• [DESCRIPTION OF THE TASK]: All lines in the records below from the line with "秒，第三次为 4.5 秒。" through the line with "- **Sacred Arrival**: 3-breath entry protocol" are to be given again exactly, both ends included; the pictures are to be left out.

• [Saved entries]:
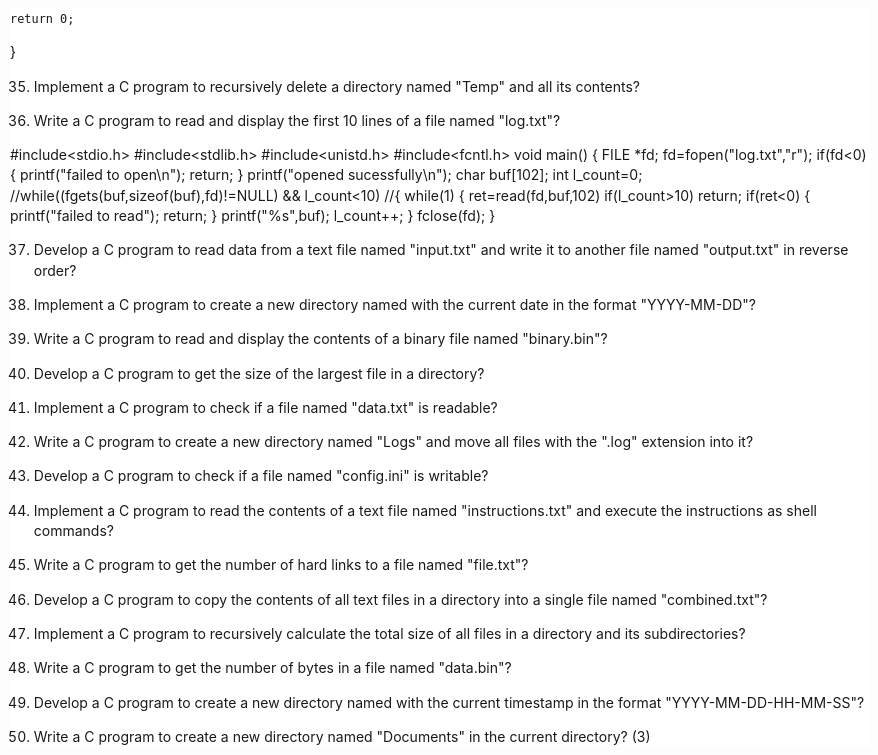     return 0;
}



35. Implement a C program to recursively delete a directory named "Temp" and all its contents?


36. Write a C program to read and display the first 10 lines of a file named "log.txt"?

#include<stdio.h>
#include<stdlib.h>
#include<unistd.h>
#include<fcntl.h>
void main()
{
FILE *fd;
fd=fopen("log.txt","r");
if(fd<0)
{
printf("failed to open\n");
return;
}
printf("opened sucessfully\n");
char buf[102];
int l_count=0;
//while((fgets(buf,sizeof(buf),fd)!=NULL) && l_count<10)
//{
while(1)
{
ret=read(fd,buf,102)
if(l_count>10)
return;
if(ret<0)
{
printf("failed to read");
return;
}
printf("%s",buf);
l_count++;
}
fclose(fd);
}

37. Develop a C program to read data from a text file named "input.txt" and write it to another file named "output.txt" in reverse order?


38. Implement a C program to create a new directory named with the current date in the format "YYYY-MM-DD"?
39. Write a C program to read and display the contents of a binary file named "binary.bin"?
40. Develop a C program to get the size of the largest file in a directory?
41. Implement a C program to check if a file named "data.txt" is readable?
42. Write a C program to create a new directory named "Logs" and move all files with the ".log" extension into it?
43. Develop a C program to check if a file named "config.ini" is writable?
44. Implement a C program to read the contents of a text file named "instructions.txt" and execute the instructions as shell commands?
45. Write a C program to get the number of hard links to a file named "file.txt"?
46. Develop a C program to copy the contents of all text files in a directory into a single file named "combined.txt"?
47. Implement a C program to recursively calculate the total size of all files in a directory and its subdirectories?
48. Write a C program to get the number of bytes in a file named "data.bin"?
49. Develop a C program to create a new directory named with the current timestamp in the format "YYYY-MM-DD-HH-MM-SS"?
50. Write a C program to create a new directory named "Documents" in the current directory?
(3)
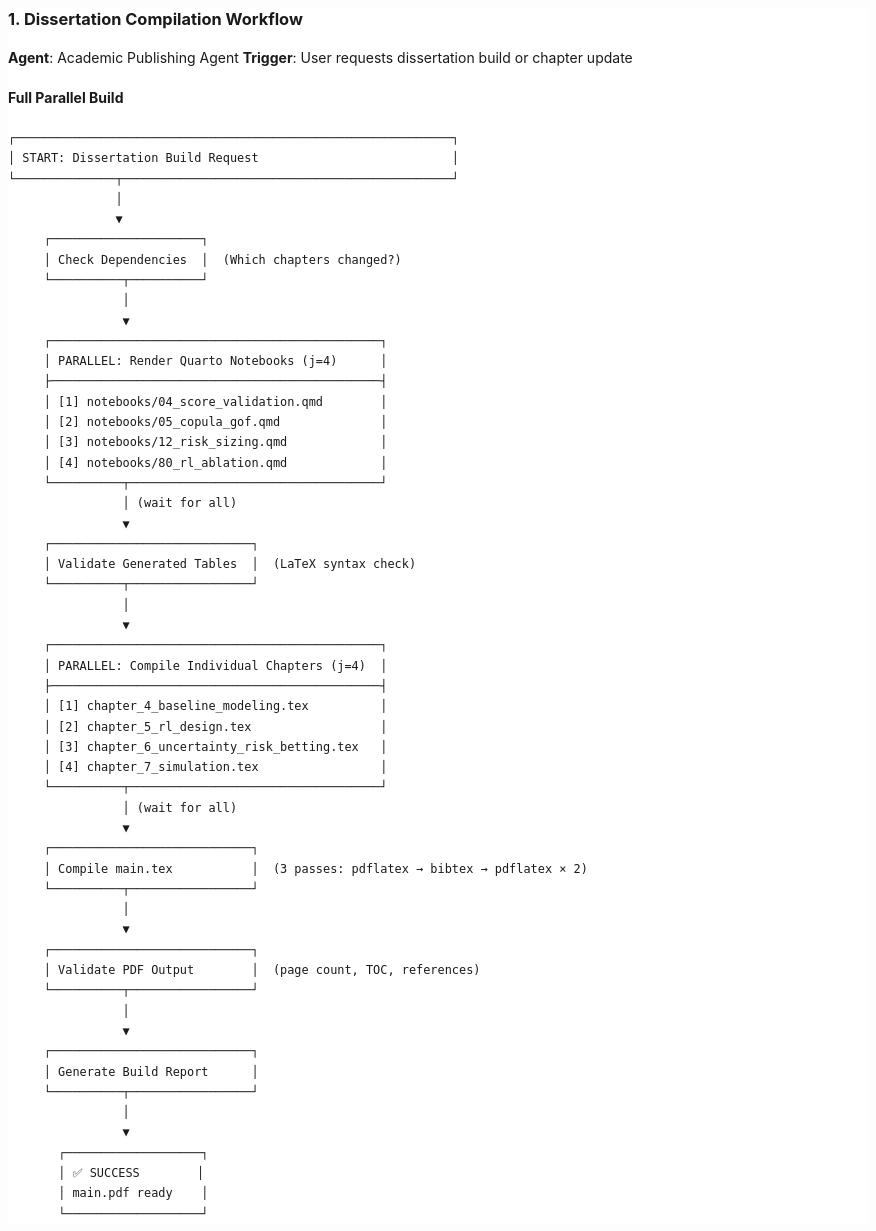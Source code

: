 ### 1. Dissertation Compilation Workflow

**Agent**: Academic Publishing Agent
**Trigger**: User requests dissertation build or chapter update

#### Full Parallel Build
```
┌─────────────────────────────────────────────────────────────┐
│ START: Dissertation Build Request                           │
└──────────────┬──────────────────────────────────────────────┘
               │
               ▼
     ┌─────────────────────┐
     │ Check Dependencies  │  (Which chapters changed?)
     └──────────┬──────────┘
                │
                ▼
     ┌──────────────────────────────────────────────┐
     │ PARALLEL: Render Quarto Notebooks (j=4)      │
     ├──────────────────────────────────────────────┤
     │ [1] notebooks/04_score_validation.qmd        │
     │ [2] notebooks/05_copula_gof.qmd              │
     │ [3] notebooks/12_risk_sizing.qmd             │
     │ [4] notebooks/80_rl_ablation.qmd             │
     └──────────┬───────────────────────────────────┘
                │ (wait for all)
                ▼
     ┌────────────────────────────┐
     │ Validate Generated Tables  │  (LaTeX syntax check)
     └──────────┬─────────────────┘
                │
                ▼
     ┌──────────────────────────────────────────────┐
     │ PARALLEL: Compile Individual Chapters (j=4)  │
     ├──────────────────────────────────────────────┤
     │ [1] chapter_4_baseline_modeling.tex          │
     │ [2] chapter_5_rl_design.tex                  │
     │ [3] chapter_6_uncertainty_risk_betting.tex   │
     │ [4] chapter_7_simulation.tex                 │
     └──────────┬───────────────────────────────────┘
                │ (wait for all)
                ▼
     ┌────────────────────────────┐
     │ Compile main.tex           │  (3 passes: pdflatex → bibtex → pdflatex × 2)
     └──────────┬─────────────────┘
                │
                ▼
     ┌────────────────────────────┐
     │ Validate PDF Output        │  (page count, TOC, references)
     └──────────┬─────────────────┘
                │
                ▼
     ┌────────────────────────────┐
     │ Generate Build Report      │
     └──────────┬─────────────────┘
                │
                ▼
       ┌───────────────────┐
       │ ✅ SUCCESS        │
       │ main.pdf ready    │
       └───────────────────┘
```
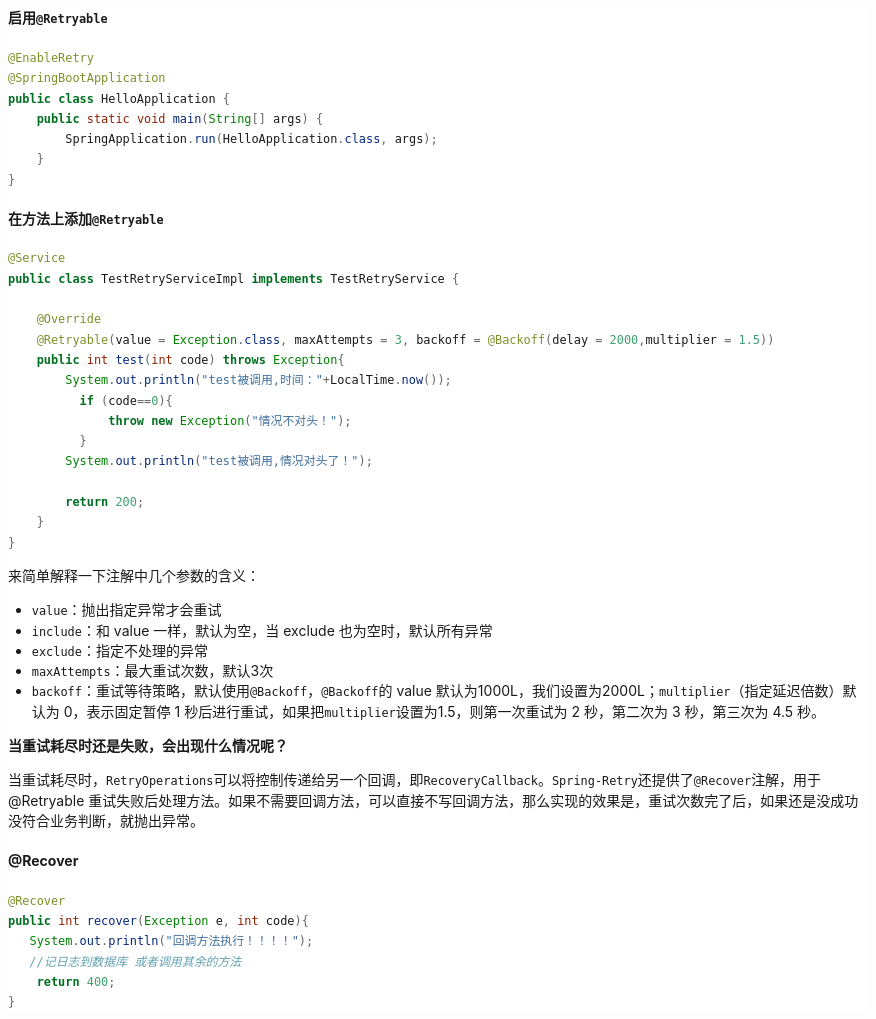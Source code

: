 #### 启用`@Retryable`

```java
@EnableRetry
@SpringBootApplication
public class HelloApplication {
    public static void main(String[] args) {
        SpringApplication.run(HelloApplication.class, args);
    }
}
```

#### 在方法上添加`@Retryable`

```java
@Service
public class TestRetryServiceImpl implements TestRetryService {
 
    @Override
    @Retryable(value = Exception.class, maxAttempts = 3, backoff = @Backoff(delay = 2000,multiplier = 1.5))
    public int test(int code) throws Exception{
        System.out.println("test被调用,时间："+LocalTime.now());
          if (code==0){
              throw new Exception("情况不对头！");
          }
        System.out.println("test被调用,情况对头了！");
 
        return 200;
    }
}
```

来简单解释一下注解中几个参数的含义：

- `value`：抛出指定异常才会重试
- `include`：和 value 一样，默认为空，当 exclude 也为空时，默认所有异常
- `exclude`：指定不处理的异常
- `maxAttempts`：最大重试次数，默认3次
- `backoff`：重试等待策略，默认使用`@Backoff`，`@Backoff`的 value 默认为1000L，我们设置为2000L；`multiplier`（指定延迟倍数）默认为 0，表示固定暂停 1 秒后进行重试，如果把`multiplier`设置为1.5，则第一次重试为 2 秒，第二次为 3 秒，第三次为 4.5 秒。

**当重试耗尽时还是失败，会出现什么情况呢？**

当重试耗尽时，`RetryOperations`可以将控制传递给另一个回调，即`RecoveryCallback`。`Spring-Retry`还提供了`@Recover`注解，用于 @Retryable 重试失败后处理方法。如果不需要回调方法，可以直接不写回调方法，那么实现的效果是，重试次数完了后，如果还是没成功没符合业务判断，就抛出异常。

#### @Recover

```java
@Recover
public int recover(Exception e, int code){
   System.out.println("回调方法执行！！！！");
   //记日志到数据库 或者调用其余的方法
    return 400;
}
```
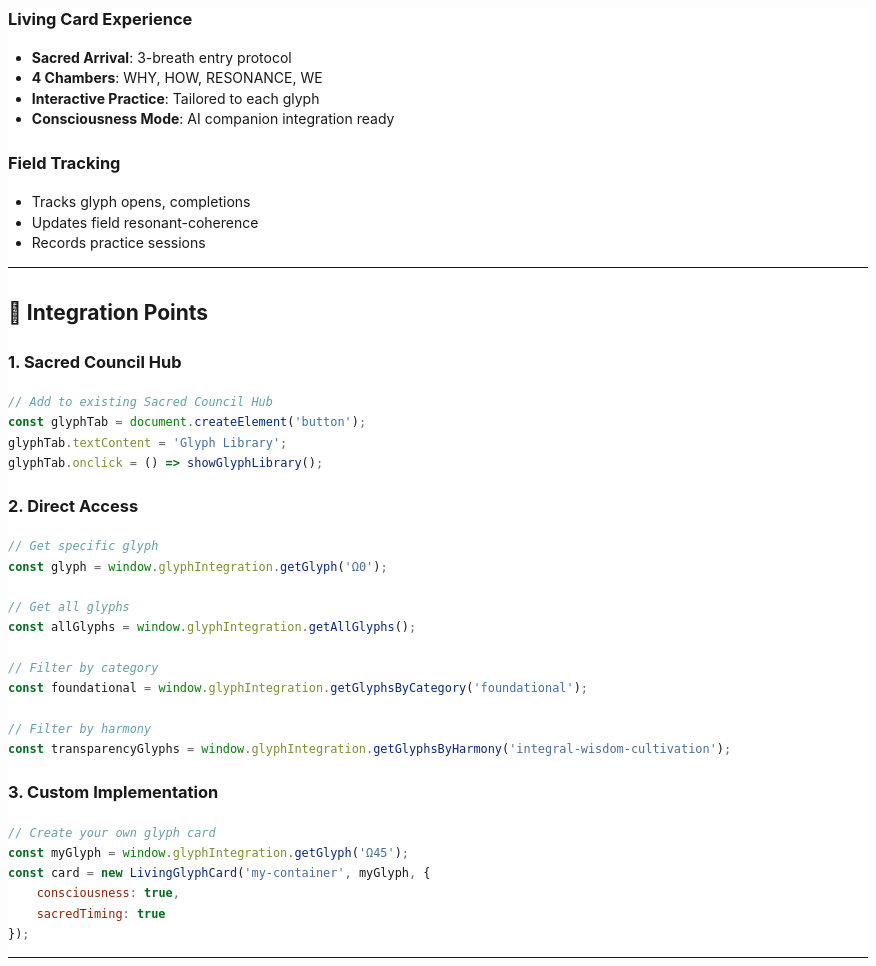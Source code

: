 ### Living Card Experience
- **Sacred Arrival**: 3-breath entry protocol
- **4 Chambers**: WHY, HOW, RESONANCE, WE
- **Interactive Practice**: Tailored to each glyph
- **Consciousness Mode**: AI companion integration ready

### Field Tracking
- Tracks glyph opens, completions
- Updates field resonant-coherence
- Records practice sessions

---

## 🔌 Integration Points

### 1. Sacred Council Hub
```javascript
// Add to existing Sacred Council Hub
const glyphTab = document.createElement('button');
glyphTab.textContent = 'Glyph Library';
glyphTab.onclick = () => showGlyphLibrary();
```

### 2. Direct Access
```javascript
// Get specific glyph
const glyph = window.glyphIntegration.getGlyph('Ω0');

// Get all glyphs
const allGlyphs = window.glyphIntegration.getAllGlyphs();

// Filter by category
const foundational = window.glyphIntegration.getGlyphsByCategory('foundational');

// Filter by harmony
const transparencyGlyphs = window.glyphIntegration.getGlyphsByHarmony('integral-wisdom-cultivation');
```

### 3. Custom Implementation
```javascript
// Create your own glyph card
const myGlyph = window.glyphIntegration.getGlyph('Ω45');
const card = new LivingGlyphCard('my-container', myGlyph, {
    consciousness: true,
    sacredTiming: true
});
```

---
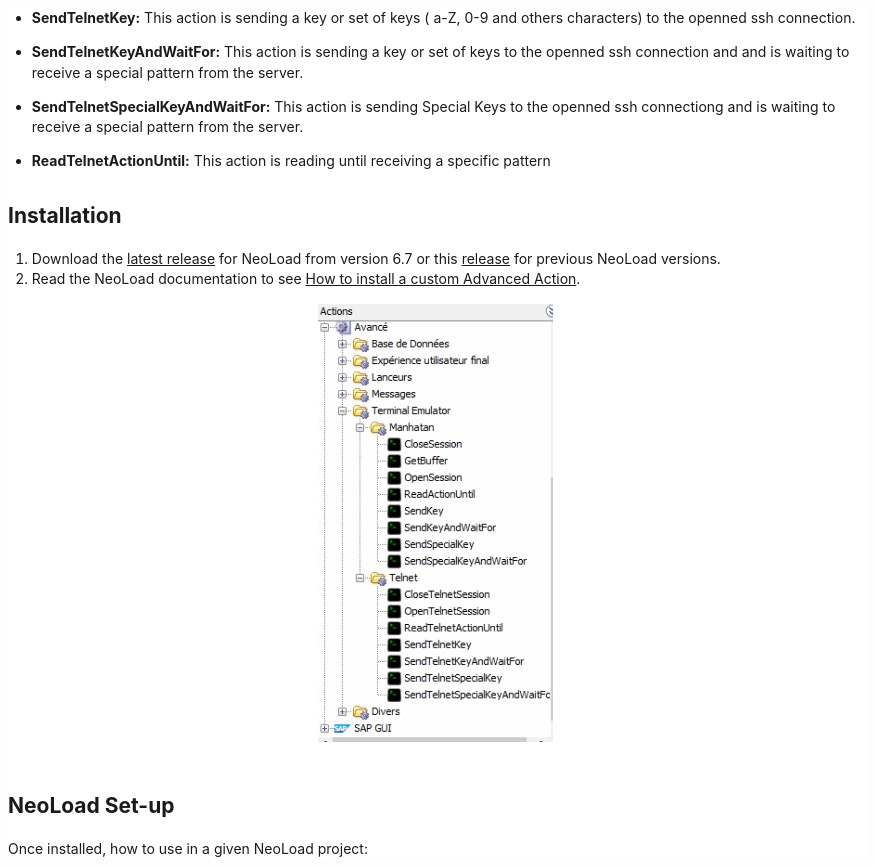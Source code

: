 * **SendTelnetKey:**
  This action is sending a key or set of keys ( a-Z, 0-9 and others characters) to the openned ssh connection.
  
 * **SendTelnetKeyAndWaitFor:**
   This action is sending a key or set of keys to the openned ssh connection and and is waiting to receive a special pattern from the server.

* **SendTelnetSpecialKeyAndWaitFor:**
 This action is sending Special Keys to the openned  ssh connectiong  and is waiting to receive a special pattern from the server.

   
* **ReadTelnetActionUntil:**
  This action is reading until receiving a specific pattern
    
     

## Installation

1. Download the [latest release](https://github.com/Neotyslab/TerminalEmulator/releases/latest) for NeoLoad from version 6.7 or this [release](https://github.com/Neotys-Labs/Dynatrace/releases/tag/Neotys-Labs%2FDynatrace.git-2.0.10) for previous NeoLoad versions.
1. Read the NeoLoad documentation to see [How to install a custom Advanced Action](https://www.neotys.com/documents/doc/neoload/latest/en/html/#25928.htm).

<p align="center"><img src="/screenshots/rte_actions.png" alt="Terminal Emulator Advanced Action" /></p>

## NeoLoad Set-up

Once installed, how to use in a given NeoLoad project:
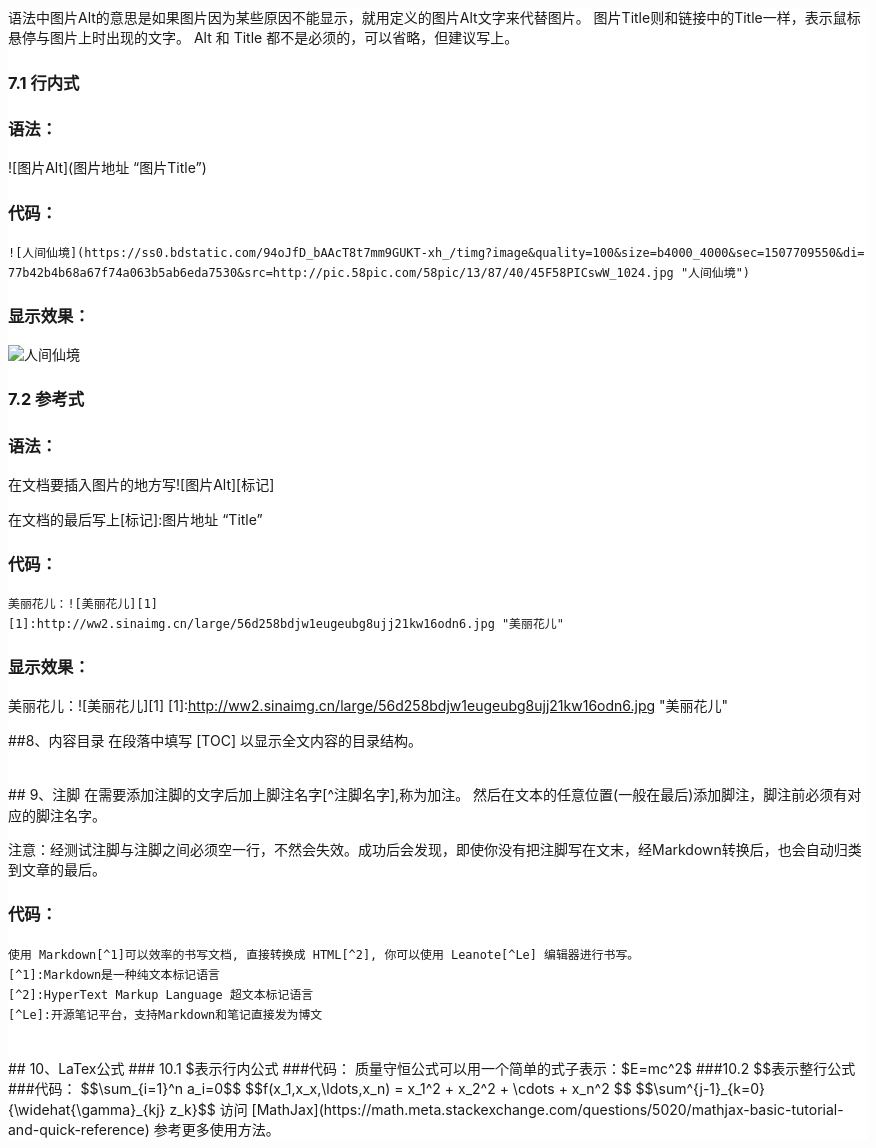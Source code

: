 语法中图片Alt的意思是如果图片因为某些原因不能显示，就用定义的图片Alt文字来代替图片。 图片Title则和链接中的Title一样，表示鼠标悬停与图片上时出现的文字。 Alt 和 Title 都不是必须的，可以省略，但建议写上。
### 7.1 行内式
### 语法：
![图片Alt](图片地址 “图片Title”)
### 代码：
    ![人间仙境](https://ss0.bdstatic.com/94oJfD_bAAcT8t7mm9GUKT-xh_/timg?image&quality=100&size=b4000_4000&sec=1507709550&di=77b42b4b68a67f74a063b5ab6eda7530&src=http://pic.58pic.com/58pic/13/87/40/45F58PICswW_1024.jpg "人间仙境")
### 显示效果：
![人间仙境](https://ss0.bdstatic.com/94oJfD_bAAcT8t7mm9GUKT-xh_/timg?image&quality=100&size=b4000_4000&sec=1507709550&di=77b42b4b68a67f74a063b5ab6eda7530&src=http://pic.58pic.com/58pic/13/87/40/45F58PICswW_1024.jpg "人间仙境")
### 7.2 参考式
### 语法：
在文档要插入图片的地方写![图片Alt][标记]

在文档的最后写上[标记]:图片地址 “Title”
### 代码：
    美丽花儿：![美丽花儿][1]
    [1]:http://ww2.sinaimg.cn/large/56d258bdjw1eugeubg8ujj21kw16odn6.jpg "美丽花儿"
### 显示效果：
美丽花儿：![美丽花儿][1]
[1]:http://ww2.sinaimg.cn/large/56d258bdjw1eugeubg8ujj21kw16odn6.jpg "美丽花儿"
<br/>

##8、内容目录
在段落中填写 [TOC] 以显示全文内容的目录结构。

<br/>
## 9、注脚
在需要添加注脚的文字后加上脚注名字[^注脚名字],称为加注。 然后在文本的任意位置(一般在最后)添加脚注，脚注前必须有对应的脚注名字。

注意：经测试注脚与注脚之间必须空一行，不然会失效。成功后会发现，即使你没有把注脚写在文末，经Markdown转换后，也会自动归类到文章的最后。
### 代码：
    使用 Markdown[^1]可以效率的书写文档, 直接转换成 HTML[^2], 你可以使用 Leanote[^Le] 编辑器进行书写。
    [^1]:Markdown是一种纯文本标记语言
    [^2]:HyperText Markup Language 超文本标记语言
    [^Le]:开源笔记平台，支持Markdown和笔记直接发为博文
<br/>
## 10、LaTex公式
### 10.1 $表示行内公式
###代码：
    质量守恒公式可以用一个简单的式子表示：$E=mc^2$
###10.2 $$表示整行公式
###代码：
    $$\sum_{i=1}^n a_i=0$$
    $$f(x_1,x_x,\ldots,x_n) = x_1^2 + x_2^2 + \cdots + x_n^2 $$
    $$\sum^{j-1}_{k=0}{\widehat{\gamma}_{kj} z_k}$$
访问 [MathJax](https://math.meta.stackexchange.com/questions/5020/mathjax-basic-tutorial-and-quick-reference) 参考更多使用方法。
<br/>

• [ANSWER AREA]:
- `backoff`：重试等待策略，默认使用`@Backoff`，`@Backoff`的 value 默认为1000L，我们设置为2000L；`multiplier`（指定延迟倍数）默认为 0，表示固定暂停 1 秒后进行重试，如果把`multiplier`设置为1.5，则第一次重试为 2 秒，第二次为 3 秒，第三次为 4.5 秒。

**当重试耗尽时还是失败，会出现什么情况呢？**

当重试耗尽时，`RetryOperations`可以将控制传递给另一个回调，即`RecoveryCallback`。`Spring-Retry`还提供了`@Recover`注解，用于 @Retryable 重试失败后处理方法。如果不需要回调方法，可以直接不写回调方法，那么实现的效果是，重试次数完了后，如果还是没成功没符合业务判断，就抛出异常。

#### @Recover

```java
@Recover
public int recover(Exception e, int code){
   System.out.println("回调方法执行！！！！");
   //记日志到数据库 或者调用其余的方法
    return 400;
}
```
Source code

: ### Living Card Experience
- **Sacred Arrival**: 3-breath entry protocol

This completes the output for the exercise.